Requirement:
Every line from the start of the entries up to and including the one bearing "2. Open the" must be printed verbatim, without the pictures.

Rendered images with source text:
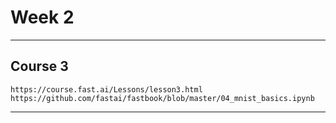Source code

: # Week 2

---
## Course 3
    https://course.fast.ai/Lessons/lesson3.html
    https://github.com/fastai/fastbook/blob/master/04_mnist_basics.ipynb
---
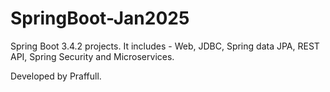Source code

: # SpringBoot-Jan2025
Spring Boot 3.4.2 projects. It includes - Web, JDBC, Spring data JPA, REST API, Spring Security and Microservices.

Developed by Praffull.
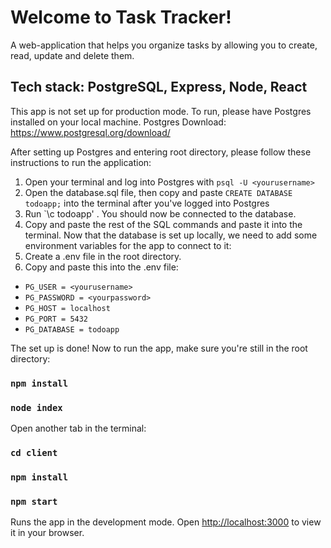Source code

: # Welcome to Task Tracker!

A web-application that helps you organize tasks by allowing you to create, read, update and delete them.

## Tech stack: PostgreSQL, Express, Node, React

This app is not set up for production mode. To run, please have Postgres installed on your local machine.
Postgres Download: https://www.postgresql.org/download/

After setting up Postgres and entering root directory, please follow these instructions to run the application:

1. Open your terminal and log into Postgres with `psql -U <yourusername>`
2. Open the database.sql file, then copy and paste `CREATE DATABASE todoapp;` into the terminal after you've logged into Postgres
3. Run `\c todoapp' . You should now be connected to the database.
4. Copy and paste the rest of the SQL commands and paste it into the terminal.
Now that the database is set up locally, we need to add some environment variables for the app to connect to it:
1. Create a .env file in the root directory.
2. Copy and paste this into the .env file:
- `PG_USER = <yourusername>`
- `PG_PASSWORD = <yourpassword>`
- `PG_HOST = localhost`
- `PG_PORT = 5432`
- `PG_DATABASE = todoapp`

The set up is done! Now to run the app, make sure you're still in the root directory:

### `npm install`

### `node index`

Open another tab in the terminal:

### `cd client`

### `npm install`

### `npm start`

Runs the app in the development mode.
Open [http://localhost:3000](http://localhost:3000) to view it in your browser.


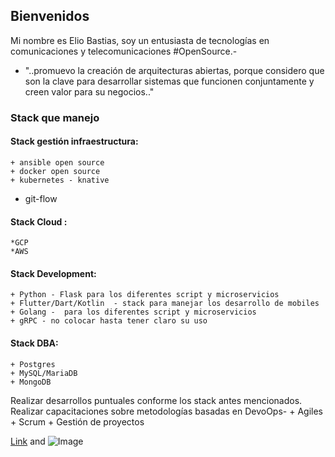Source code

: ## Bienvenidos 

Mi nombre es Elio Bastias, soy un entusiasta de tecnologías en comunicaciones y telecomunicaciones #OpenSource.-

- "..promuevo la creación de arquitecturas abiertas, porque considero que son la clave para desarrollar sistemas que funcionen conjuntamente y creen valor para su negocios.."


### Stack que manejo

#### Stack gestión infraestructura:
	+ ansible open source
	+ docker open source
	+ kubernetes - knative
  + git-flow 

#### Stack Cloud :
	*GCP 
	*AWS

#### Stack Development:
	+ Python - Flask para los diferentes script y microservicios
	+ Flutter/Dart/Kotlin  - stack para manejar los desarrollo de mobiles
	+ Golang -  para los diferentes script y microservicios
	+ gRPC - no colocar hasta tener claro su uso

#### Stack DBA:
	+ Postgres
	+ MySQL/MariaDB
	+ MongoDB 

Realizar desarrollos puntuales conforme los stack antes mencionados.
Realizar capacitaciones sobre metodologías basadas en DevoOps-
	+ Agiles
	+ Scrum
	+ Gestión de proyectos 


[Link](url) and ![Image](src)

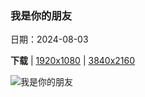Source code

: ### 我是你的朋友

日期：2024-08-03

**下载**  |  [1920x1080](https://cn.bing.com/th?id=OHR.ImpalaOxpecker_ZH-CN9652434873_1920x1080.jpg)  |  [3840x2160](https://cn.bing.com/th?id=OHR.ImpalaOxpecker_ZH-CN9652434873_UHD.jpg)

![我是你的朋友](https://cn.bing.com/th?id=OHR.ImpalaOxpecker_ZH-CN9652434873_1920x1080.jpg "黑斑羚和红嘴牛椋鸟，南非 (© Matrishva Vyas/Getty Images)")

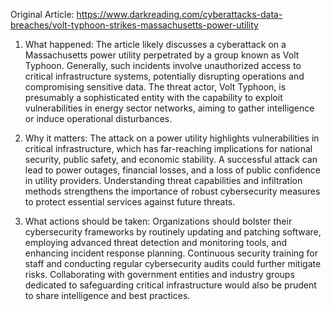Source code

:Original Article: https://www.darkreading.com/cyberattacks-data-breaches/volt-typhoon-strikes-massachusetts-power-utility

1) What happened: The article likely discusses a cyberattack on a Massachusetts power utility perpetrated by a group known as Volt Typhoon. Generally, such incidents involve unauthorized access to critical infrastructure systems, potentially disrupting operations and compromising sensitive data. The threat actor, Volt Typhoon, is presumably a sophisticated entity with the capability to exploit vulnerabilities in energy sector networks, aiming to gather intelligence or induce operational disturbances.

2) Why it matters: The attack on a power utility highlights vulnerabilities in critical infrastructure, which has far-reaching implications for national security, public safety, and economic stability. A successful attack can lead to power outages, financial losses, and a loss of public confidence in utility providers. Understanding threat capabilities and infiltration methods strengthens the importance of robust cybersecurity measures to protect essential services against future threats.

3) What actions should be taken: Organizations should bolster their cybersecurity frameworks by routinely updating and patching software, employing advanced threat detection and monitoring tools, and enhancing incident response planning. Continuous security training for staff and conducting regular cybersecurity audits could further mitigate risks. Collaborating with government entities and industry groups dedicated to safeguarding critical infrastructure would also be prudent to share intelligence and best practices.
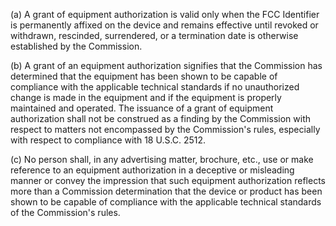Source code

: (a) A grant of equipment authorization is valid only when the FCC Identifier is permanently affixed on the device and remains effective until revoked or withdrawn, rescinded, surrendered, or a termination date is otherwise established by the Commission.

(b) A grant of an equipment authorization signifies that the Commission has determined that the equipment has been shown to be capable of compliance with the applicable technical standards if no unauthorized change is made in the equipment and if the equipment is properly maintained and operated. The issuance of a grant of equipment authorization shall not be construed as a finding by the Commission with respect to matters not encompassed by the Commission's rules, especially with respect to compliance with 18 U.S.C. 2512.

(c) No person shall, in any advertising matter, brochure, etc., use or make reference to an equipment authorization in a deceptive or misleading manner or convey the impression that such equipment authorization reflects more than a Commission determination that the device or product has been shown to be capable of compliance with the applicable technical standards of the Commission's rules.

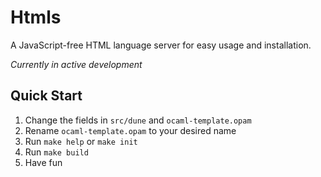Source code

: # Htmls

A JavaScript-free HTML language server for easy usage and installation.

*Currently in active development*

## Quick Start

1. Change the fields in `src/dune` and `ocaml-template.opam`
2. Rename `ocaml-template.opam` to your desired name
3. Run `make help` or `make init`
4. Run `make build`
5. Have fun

The completed task:
Source code

: # Week 2

---
## Course 3
    https://course.fast.ai/Lessons/lesson3.html
    https://github.com/fastai/fastbook/blob/master/04_mnist_basics.ipynb
---
Source code

: # SpringBoot-Jan2025
Spring Boot 3.4.2 projects. It includes - Web, JDBC, Spring data JPA, REST API, Spring Security and Microservices.

Developed by Praffull.
Source code

: # Welcome to Task Tracker!

A web-application that helps you organize tasks by allowing you to create, read, update and delete them.

## Tech stack: PostgreSQL, Express, Node, React

This app is not set up for production mode. To run, please have Postgres installed on your local machine.
Postgres Download: https://www.postgresql.org/download/

After setting up Postgres and entering root directory, please follow these instructions to run the application:

1. Open your terminal and log into Postgres with `psql -U <yourusername>`
2. Open the database.sql file, then copy and paste `CREATE DATABASE todoapp;` into the terminal after you've logged into Postgres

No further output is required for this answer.